Some PR pros avoid writing proposals whenever they can—but there are certain situations where you need some sort of document to gain approval.
Many corporate, governmental, and NFP institutions need a proposal before they can proceed. They might need multiple bids, or—because no one person can make a decision—the proposal must go before a committee.
If you must write a proposal, then write one that’s simple and straightforward using these five elements:
1. Summarize the problem.
You need your audience to know you hear and understand the issue. It’s important to put the summary into the words they use; don’t wrap it up in big technical terminology or fancy jargon.
Use the same words they use to describe the situation in which they find themselves. If they can see that you understand the problem, they’ll believe you can solve it.
2. Describe the outcome.
The client isn’t hiring you just because they have a problem they want to go away. They also want you to take them somewhere beautiful. So, be sure to describe their desired future state of things.
The client needs to see a compelling vision of the future that will be theirs once you complete your work together. Ask them, and they will tell you how to describe this future.
Remember: The proposal is not where you prove your expertise. They’ve called you because they already believe you’re qualified. They don’t need to hear how you are going to solve their problem.
Everyone’s “methodology” section looks the same, and a detailed, technical description of your methodology will not convince anyone to hire you. Leave it out.
Remember that cost is the part of the proposal that everyone flips to first. Don’t hide it in the back, put it right up front—but never give them just one number.
3. Include other options.
When walking into an Apple store, you see more than one phone.
Most customers usually start out with a small phone with less memory, and then look at the bigger phone and think, “It’s just $100 more…” Your proposal can work just like that.
Most proposals have one price. The unspoken message is: This is my price, take it or leave it. Maybe there’s some negotiating room, but the negotiation is only about how much your service costs—not about how it gets done.
This is crazy.
The question of cost should always be answered with, “It depends.”
There’s always more than one way to do the job. There’s the way your low-ball competitor would do it. You know that company; they’re always cheap, and you scoff at their process. They skip steps and use inexperienced people.
There’s also the high-end competitor who charges exorbitant rates and goes the extra mile for the client. You can be sure the prospect in front of you isn’t going to choose them. (Or will they?)

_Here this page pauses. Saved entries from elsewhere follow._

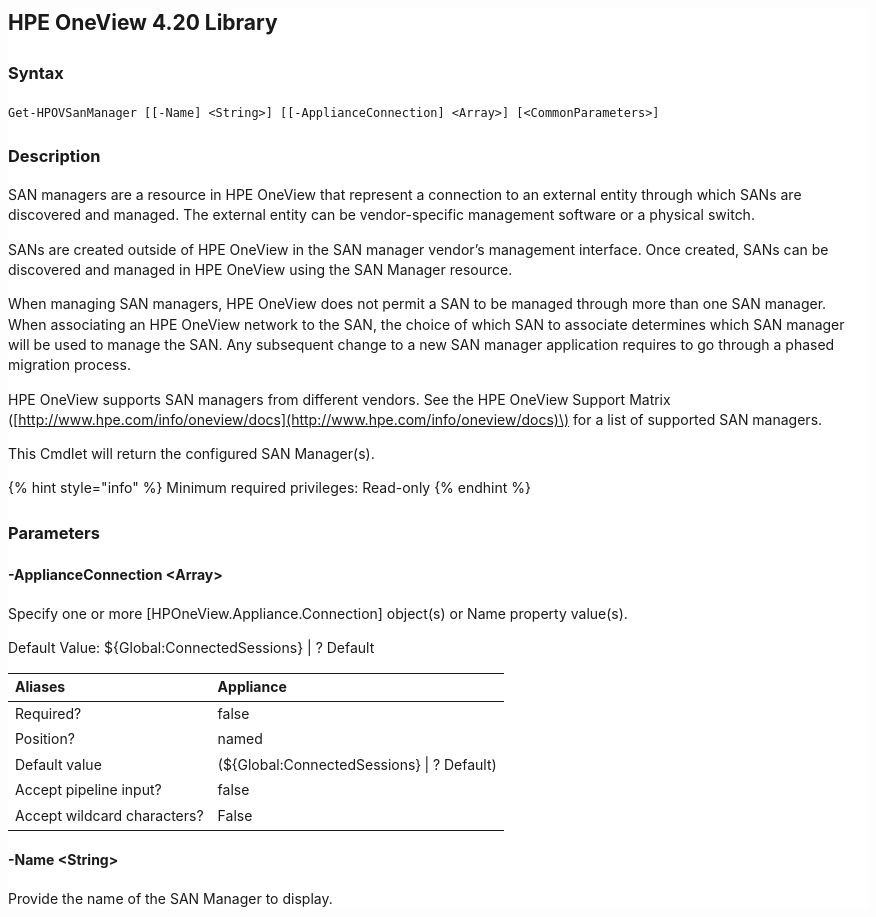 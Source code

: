 ## HPE OneView 4.20 Library

### Syntax

```text
Get-HPOVSanManager [[-Name] <String>] [[-ApplianceConnection] <Array>] [<CommonParameters>]
```

### Description

SAN managers are a resource in HPE OneView that represent a connection to an external entity through which SANs are discovered and managed. The external entity can be vendor-specific management software or a physical switch.

SANs are created outside of HPE OneView in the SAN manager vendor’s management interface. Once created, SANs can be discovered and managed in HPE OneView using the SAN Manager resource.

When managing SAN managers, HPE OneView does not permit a SAN to be managed through more than one SAN manager. When associating an HPE OneView network to the SAN, the choice of which SAN to associate determines which SAN manager will be used to manage the SAN. Any subsequent change to a new SAN manager application requires to go through a phased migration process.

HPE OneView supports SAN managers from different vendors. See the HPE OneView Support Matrix \([http://www.hpe.com/info/oneview/docs](http://www.hpe.com/info/oneview/docs)\) for a list of supported SAN managers.

This Cmdlet will return the configured SAN Manager\(s\).

{% hint style="info" %}
Minimum required privileges: Read-only
{% endhint %}

### Parameters

#### -ApplianceConnection &lt;Array&gt; 

Specify one or more \[HPOneView.Appliance.Connection\] object\(s\) or Name property value\(s\).

Default Value: ${Global:ConnectedSessions} \| ? Default

| Aliases | Appliance |
| :--- | :--- |
| Required? | false |
| Position? | named |
| Default value | \(${Global:ConnectedSessions} \| ? Default\) |
| Accept pipeline input? | false |
| Accept wildcard characters?    | False |

#### -Name &lt;String&gt; 

Provide the name of the SAN Manager to display.

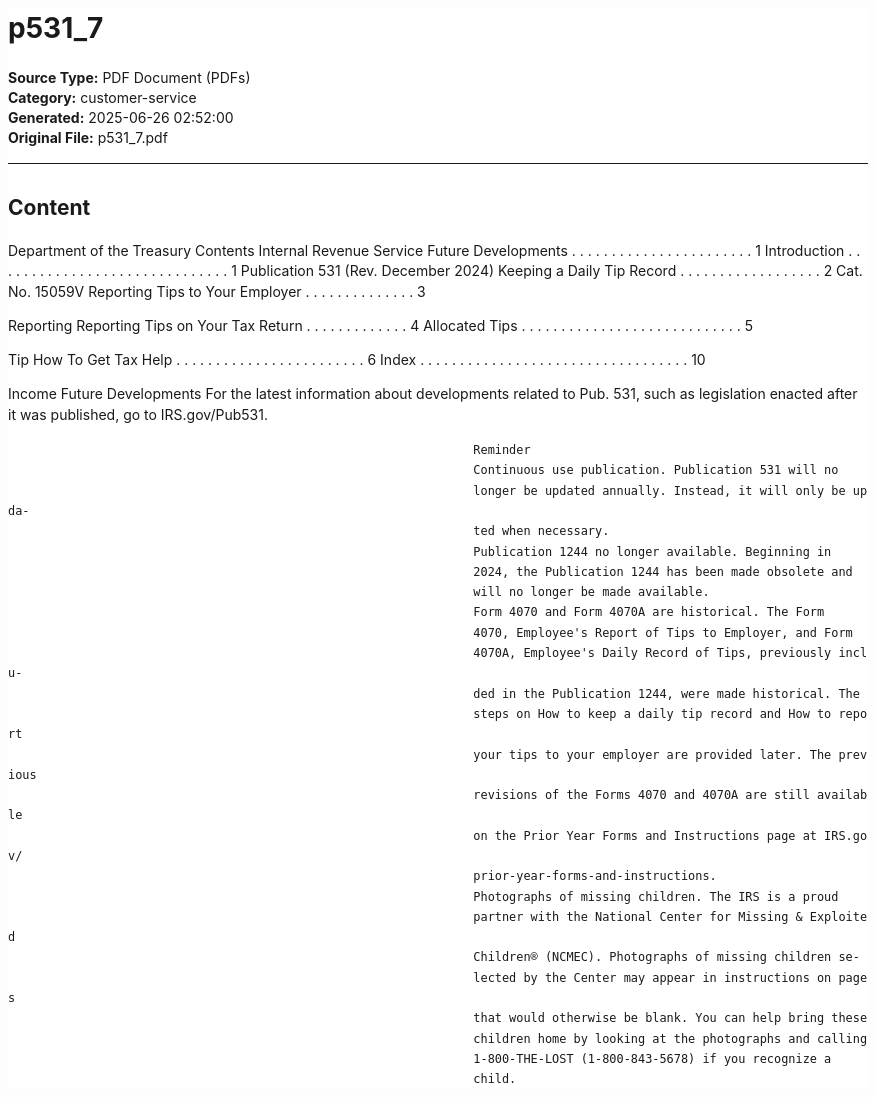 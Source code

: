 ﻿# p531_7

**Source Type:** PDF Document (PDFs)  
**Category:** customer-service  
**Generated:** 2025-06-26 02:52:00  
**Original File:** p531_7.pdf

---

## Content

Department of the Treasury                            Contents
               Internal Revenue Service
                                                                     Future Developments . . . . . . . . . . . . . . . . . . . . . . . 1
                                                                     Introduction . . . . . . . . . . . . . . . . . . . . . . . . . . . . . . 1
Publication 531
(Rev. December 2024)                                                 Keeping a Daily Tip Record . . . . . . . . . . . . . . . . . . 2
Cat. No. 15059V
                                                                     Reporting Tips to Your Employer . . . . . . . . . . . . . . 3


Reporting                                                            Reporting Tips on Your Tax Return . . . . . . . . . . . . . 4
                                                                     Allocated Tips . . . . . . . . . . . . . . . . . . . . . . . . . . . . 5

Tip                                                                  How To Get Tax Help . . . . . . . . . . . . . . . . . . . . . . . . 6
                                                                     Index . . . . . . . . . . . . . . . . . . . . . . . . . . . . . . . . . . 10

Income
                                                                     Future Developments
                                                                     For the latest information about developments related to
                                                                     Pub. 531, such as legislation enacted after it was
                                                                     published, go to IRS.gov/Pub531.



                                                                     Reminder
                                                                     Continuous use publication. Publication 531 will no
                                                                     longer be updated annually. Instead, it will only be upda-
                                                                     ted when necessary.
                                                                     Publication 1244 no longer available. Beginning in
                                                                     2024, the Publication 1244 has been made obsolete and
                                                                     will no longer be made available.
                                                                     Form 4070 and Form 4070A are historical. The Form
                                                                     4070, Employee's Report of Tips to Employer, and Form
                                                                     4070A, Employee's Daily Record of Tips, previously inclu-
                                                                     ded in the Publication 1244, were made historical. The
                                                                     steps on How to keep a daily tip record and How to report
                                                                     your tips to your employer are provided later. The previous
                                                                     revisions of the Forms 4070 and 4070A are still available
                                                                     on the Prior Year Forms and Instructions page at IRS.gov/
                                                                     prior-year-forms-and-instructions.
                                                                     Photographs of missing children. The IRS is a proud
                                                                     partner with the National Center for Missing & Exploited
                                                                     Children® (NCMEC). Photographs of missing children se-
                                                                     lected by the Center may appear in instructions on pages
                                                                     that would otherwise be blank. You can help bring these
                                                                     children home by looking at the photographs and calling
                                                                     1-800-THE-LOST (1-800-843-5678) if you recognize a
                                                                     child.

Instead of trying to read the minds of stakeholders you haven’t met—you’re writing a proposal because you couldn’t meet all of the decision makers—why not propose all three?
Create a low-end offering using your less experienced staff, offering bare-bones services. Then create a high-end offering, with senior people and all the bells and whistles. Present these two costs, along with your standard offering, and let them choose.
If they choose the low-end option, that’s better than hearing “No.” Plus, it’s better than a competitor getting the deal instead.
Providing different options does a couple of things.
First, it puts your price in context. Your prospect may not know what your services should cost, so providing three options gives them context. Also, when you create your low-end and high-end options, you’ll include and exclude things from each.
4. Include a signature line.
You want a way for them to say, “Yes.”
You want to make it clear: “If you want to move ahead, sign here.”
You could turn it into a contract, but that would involve lawyers. This isn’t necessarily a contract. It’s more like an agreement leading up to a contract. Be clear, so they know precisely how to commit to moving forward.
5. Include payment terms.
Congratulations, you’ve agreed to a price.
Are they paying you now? Is there a payment structure?
Lots of proposals request a deposit, maybe one-third down now, one-third midway through the project, and one-third upon completion of work.
Why are you waiting until you’ve spent 100 percent of the cost before you get 33 percent of the revenue? For most projects, ask for the whole contract payment up front.
You might worry that by asking for the full amount up front your new client will walk. However, it can be a negotiation. Start by asking for the full amount and if they balk and offer a deposit, you can ask for 60 percent up font and then find a middle ground.
The point is, get more money upfront. Now is the time when they like you the most; get as much of the fee now as possible.
How do you write proposals, PR Daily readers?